=== SUPPLIED INFORMATION ===

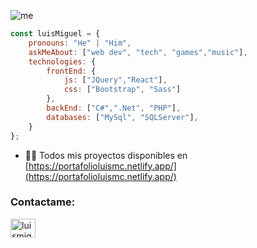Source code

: 
![me](https://user-images.githubusercontent.com/80079884/175787356-c49b404b-ae59-4247-a014-e434f18eb4d5.jpg)


```javascript
const luisMiguel = {
    pronouns: "He" | "Him",
    askMeAbout: ["web dev", "tech", "games","music"],
    technologies: {
        frontEnd: {
            js: ["JQuery","React"],
            css: ["Bootstrap", "Sass"]
        },
        backEnd: ["C#",".Net", "PHP"],
        databases: ["MySql", "SQLServer"],
    }
};
```
- 👨‍💻 Todos mis proyectos disponibles en [https://portafolioluismc.netlify.app/](https://portafolioluismc.netlify.app/)

<h3 align="left">Contactame:</h3>
<p align="left">
<a href="https://linkedin.com/in/luismiguelcc" target="blank"><img align="center" src="https://raw.githubusercontent.com/rahuldkjain/github-profile-readme-generator/master/src/images/icons/Social/linked-in-alt.svg" alt="luismiguelcc" height="30" width="40" /></a>
</p>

===

→ **WHAT TO PRODUCE**
Starting from the records above, filter out all lines except those containing the word "align".

→ **SOLUTION FOR THIS PROBLEM**
<h3 align="left">Contactame:</h3>
<p align="left">
<a href="https://linkedin.com/in/luismiguelcc" target="blank"><img align="center" src="https://raw.githubusercontent.com/rahuldkjain/github-profile-readme-generator/master/src/images/icons/Social/linked-in-alt.svg" alt="luismiguelcc" height="30" width="40" /></a>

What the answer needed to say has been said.